## [TASK]
Exclude all pictures from your copy of the data below, which should otherwise match exactly.

▼▼▼

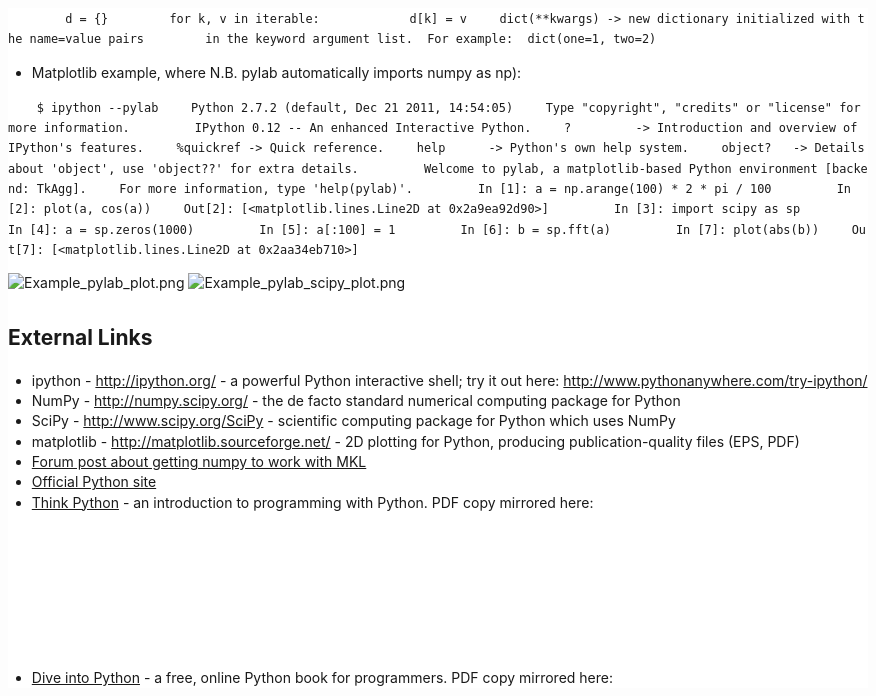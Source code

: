 `        d = {}`
`        for k, v in iterable:`
`            d[k] = v`
`    dict(**kwargs) -> new dictionary initialized with the name=value pairs`
`        in the keyword argument list.  For example:  dict(one=1, two=2)`

  - Matplotlib example, where N.B. pylab automatically imports numpy as
    np):

`    $ ipython --pylab`
`    Python 2.7.2 (default, Dec 21 2011, 14:54:05)`
`    Type "copyright", "credits" or "license" for more information.`
`    `
`    IPython 0.12 -- An enhanced Interactive Python.`
`    ?         -> Introduction and overview of IPython's features.`
`    %quickref -> Quick reference.`
`    help      -> Python's own help system.`
`    object?   -> Details about 'object', use 'object??' for extra details.`
`    `
`    Welcome to pylab, a matplotlib-based Python environment [backend: TkAgg].`
`    For more information, type 'help(pylab)'.`
`    `
`    In [1]: a = np.arange(100) * 2 * pi / 100`
`    `
`    In [2]: plot(a, cos(a))`
`    Out[2]: [<matplotlib.lines.Line2D at 0x2a9ea92d90>]`
`    `
`    In [3]: import scipy as sp`
`    `
`    In [4]: a = sp.zeros(1000)`
`    `
`    In [5]: a[:100] = 1`
`    `
`    In [6]: b = sp.fft(a)`
`    `
`    In [7]: plot(abs(b))`
`    Out[7]: [<matplotlib.lines.Line2D at 0x2aa34eb710>]`

![Example_pylab_plot.png](Example_pylab_plot.png
"Example_pylab_plot.png")
![Example_pylab_scipy_plot.png](Example_pylab_scipy_plot.png
"Example_pylab_scipy_plot.png")

## External Links

  - ipython - <http://ipython.org/> - a powerful Python interactive
    shell; try it out here: <http://www.pythonanywhere.com/try-ipython/>
  - NumPy - <http://numpy.scipy.org/> - the de facto standard numerical
    computing package for Python
  - SciPy - <http://www.scipy.org/SciPy> - scientific computing package
    for Python which uses NumPy
  - matplotlib - <http://matplotlib.sourceforge.net/> - 2D plotting for
    Python, producing publication-quality files (EPS, PDF)
  - [Forum post about getting numpy to work with
    MKL](http://software.intel.com/en-us/forums/showthread.php?t=60460)
  - [Official Python site](http://www.python.org/)
  - [Think
    Python](http://www.greenteapress.com/thinkpython/thinkpython.html) -
    an introduction to programming with Python. PDF copy mirrored here:
    ![<File:ThinkPython.pdf>](ThinkPython.pdf "File:ThinkPython.pdf")
  - [Dive into Python](http://diveintopython.org/) - a free, online
    Python book for programmers. PDF copy mirrored here:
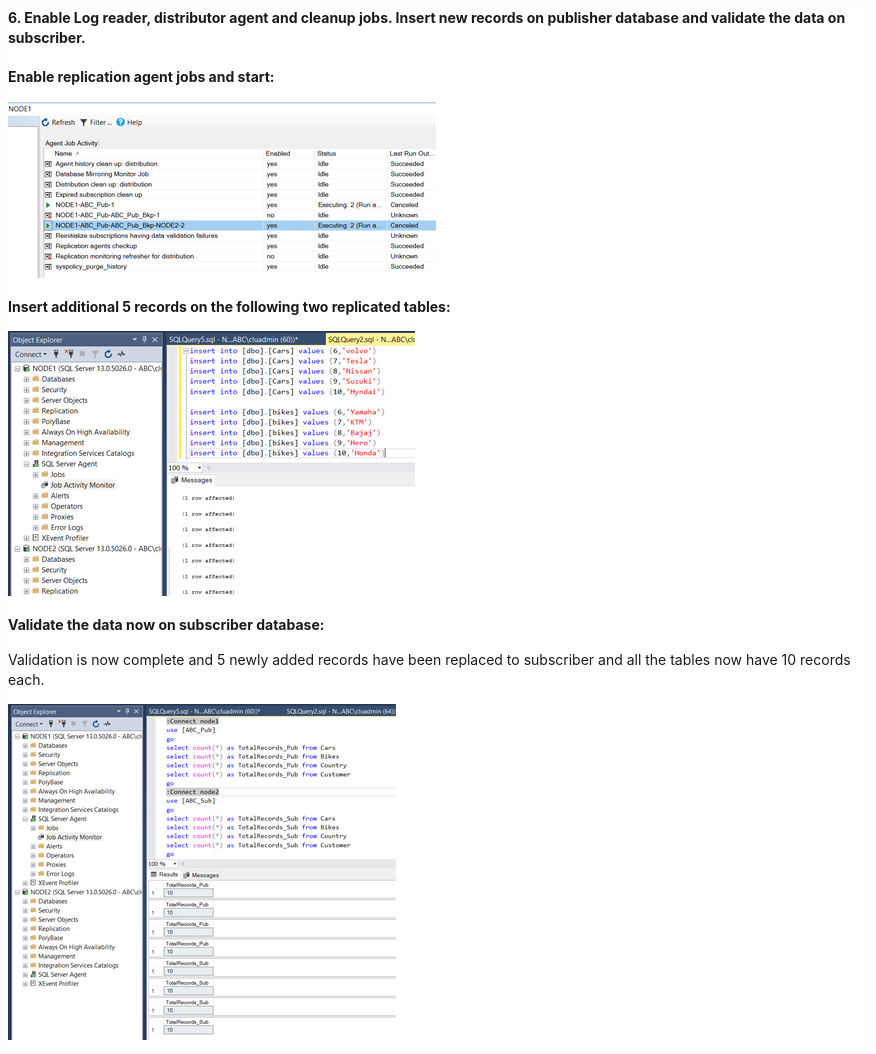 #### 6.	Enable Log reader, distributor agent and cleanup jobs. Insert new records on publisher database and validate the data on subscriber. 

**Enable replication agent jobs and start:** 

<img src=Picture20.png title="" alt="">

**Insert additional 5 records on the following two replicated tables:**

<img src=Picture21.png title="" alt="">

**Validate the data now on subscriber database:**

Validation is now complete and 5 newly added records have been replaced to subscriber and all the tables now have 10 records each. 

<img src=Picture22.png title="" alt="">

▲▲▲

## [SOLUTION TO THE EXERCISE]
Source code

: `        d = {}`
`        for k, v in iterable:`
`            d[k] = v`
`    dict(**kwargs) -> new dictionary initialized with the name=value pairs`
`        in the keyword argument list.  For example:  dict(one=1, two=2)`

  - Matplotlib example, where N.B. pylab automatically imports numpy as
    np):

`    $ ipython --pylab`
`    Python 2.7.2 (default, Dec 21 2011, 14:54:05)`
`    Type "copyright", "credits" or "license" for more information.`
`    `
`    IPython 0.12 -- An enhanced Interactive Python.`
`    ?         -> Introduction and overview of IPython's features.`
`    %quickref -> Quick reference.`
`    help      -> Python's own help system.`
`    object?   -> Details about 'object', use 'object??' for extra details.`
`    `
`    Welcome to pylab, a matplotlib-based Python environment [backend: TkAgg].`
`    For more information, type 'help(pylab)'.`
`    `
`    In [1]: a = np.arange(100) * 2 * pi / 100`
`    `
`    In [2]: plot(a, cos(a))`
`    Out[2]: [<matplotlib.lines.Line2D at 0x2a9ea92d90>]`
`    `
`    In [3]: import scipy as sp`
`    `
`    In [4]: a = sp.zeros(1000)`
`    `
`    In [5]: a[:100] = 1`
`    `
`    In [6]: b = sp.fft(a)`
`    `
`    In [7]: plot(abs(b))`
`    Out[7]: [<matplotlib.lines.Line2D at 0x2aa34eb710>]`

![Example_pylab_plot.png](Example_pylab_plot.png
"Example_pylab_plot.png")
![Example_pylab_scipy_plot.png](Example_pylab_scipy_plot.png
"Example_pylab_scipy_plot.png")

## External Links

  - ipython - <http://ipython.org/> - a powerful Python interactive
    shell; try it out here: <http://www.pythonanywhere.com/try-ipython/>
  - NumPy - <http://numpy.scipy.org/> - the de facto standard numerical
    computing package for Python
  - SciPy - <http://www.scipy.org/SciPy> - scientific computing package
    for Python which uses NumPy
  - matplotlib - <http://matplotlib.sourceforge.net/> - 2D plotting for
    Python, producing publication-quality files (EPS, PDF)
  - [Forum post about getting numpy to work with
    MKL](http://software.intel.com/en-us/forums/showthread.php?t=60460)
  - [Official Python site](http://www.python.org/)
  - [Think
    Python](http://www.greenteapress.com/thinkpython/thinkpython.html) -
    an introduction to programming with Python. PDF copy mirrored here:
    ![<File:ThinkPython.pdf>](ThinkPython.pdf "File:ThinkPython.pdf")
  - [Dive into Python](http://diveintopython.org/) - a free, online
    Python book for programmers. PDF copy mirrored here:
 #### 6.	Enable Log reader, distributor agent and cleanup jobs. Insert new records on publisher database and validate the data on subscriber. 

**Enable replication agent jobs and start:** 

<img src=Picture20.png title="" alt="">

**Insert additional 5 records on the following two replicated tables:**

<img src=Picture21.png title="" alt="">

**Validate the data now on subscriber database:**

Validation is now complete and 5 newly added records have been replaced to subscriber and all the tables now have 10 records each. 

<img src=Picture22.png title="" alt="">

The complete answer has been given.